AWS Certified Generative AI – Professional (AIP-C01) — Question 25
A company is developing a generative AI (GenAI) application that analyzes customer service calls in real-time and generates suggested responses for human customer service agents. The application must process 500,000 concurrent calls during peak hours with less than 200 ms end-to-end latency for each suggestion. The company uses existing architecture to transcribe customer call audio streams. The application must not exceed a pre-defined monthly compute budget and must maintain auto scaling capabilities.
Which solution will meet these requirements?
Answer options
- A. Deploy a large, complex reasoning model on Amazon Bedrock.

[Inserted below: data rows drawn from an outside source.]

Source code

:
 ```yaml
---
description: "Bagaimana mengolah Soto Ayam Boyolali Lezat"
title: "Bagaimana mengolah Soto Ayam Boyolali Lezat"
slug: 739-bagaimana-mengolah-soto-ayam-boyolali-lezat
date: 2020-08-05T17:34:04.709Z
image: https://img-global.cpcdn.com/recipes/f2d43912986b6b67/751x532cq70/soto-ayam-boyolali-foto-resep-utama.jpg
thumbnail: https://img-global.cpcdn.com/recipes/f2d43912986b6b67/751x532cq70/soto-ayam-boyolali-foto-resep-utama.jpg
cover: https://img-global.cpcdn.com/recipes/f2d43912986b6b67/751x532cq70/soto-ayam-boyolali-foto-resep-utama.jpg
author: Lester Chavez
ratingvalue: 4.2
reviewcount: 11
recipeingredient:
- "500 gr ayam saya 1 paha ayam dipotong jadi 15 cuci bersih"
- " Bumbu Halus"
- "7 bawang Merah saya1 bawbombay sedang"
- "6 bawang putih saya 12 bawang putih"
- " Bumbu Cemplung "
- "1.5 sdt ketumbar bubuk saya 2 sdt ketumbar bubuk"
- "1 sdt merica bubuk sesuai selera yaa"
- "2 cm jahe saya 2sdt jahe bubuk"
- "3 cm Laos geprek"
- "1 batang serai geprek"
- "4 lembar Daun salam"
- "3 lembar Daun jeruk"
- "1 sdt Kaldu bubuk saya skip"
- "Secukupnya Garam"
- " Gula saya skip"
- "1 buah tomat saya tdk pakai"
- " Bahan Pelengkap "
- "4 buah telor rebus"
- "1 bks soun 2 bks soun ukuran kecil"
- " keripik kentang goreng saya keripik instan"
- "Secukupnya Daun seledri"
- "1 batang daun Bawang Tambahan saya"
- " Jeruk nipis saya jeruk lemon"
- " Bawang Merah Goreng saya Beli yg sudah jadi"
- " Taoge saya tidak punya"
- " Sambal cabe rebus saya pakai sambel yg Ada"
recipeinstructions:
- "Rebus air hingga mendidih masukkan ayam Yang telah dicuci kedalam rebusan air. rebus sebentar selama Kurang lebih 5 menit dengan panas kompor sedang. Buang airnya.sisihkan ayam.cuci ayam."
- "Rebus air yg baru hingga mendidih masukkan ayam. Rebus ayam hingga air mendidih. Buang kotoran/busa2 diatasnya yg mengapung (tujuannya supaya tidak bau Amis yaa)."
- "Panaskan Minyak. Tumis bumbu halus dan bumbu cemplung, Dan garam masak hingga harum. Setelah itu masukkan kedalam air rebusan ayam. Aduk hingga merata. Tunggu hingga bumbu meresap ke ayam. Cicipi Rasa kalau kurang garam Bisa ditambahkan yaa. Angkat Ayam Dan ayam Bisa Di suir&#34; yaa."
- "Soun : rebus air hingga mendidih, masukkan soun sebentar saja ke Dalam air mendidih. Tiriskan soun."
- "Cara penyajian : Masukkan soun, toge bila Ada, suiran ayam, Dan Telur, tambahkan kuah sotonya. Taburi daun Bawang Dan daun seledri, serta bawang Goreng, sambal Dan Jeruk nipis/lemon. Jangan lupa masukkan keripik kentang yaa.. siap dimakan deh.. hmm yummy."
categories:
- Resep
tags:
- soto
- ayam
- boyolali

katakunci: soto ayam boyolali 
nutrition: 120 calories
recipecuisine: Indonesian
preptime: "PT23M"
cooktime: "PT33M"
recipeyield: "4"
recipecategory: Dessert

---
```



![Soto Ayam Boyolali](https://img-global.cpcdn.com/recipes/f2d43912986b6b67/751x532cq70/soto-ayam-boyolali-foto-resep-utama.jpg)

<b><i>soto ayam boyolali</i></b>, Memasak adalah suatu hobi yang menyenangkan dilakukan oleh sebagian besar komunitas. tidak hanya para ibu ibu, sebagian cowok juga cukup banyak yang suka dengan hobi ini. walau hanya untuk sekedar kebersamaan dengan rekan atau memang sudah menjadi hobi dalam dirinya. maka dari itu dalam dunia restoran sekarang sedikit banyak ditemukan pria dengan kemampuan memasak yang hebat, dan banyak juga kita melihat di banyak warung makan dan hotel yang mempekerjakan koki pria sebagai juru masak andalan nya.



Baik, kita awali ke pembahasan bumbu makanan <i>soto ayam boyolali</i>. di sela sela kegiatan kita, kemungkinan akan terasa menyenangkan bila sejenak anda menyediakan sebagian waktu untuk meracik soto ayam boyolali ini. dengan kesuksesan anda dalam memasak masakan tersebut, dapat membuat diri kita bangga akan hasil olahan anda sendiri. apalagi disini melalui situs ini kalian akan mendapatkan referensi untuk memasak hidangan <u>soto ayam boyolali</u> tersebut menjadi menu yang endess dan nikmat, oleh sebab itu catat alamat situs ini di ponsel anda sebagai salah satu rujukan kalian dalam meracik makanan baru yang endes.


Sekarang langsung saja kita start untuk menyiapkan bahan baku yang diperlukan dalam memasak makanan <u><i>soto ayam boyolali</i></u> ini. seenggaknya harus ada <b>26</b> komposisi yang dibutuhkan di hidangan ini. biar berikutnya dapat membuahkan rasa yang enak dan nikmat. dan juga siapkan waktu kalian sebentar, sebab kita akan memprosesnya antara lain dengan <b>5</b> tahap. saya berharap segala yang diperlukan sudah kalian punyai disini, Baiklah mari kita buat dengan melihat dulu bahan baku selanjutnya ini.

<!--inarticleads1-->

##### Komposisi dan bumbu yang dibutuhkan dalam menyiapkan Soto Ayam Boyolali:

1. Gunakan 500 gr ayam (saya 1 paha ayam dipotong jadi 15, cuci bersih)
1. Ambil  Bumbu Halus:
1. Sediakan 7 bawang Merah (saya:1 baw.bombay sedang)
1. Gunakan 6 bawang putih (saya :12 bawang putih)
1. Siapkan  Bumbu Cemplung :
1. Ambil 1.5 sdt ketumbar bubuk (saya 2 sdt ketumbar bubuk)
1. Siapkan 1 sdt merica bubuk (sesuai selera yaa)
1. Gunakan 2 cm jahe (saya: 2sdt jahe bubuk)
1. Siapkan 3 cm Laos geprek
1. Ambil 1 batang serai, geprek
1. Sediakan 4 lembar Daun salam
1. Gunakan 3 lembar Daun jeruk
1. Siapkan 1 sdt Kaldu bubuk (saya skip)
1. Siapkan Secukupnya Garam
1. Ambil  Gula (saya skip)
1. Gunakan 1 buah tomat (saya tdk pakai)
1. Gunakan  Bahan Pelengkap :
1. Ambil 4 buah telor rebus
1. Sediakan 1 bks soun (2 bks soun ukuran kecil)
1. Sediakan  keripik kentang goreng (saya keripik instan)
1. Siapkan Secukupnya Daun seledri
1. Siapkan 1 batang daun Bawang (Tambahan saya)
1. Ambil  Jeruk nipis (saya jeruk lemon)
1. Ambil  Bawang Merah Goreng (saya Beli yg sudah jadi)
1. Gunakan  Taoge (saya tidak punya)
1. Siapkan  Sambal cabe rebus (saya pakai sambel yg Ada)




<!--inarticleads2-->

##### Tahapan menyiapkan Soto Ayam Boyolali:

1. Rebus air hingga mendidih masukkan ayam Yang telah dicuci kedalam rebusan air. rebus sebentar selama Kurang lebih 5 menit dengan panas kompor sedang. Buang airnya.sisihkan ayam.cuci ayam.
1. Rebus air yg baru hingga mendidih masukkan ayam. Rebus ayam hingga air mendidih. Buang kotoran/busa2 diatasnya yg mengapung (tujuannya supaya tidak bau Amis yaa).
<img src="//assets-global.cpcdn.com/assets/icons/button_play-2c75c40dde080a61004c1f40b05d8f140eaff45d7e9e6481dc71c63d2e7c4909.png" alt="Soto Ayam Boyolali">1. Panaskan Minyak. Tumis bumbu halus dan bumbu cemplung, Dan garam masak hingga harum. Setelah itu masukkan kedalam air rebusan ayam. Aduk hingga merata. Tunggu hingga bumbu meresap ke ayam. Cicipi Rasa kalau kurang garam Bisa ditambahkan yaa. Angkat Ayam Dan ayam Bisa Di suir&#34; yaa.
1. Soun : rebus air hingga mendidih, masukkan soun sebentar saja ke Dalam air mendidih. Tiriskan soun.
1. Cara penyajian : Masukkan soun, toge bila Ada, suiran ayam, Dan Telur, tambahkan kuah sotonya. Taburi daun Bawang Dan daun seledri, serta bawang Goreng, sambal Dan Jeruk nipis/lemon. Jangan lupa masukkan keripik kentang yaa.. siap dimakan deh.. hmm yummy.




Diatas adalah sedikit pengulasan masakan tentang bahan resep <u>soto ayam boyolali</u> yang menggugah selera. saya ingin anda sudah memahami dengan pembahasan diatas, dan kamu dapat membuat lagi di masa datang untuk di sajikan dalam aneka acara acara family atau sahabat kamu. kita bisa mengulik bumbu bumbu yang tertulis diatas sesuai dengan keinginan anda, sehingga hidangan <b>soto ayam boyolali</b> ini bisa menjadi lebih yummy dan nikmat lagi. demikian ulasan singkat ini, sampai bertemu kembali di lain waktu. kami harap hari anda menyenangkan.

Purchase provisioned throughput and optimize for batch processing.
- B. Deploy a low-latency, real-time optimized model on Amazon Bedrock. Purchase provisioned throughput and set up automatic scaling policies.
- C. Deploy a large language model (LLM) on an Amazon SageMaker AI real-time endpoint that uses dedicated GPU instances.
- D. Deploy a mid-sized language model on an Amazon SageMaker AI serverless endpoint that is optimized for batch processing.
Correct answer: B
Explanation
The correct answer is B because it focuses on a low-latency, real-time optimized model that can handle the required volume of calls with the necessary performance. Options A, C, and D either do not meet the latency requirements or are not designed for the real-time processing needed for 500,000 concurrent calls.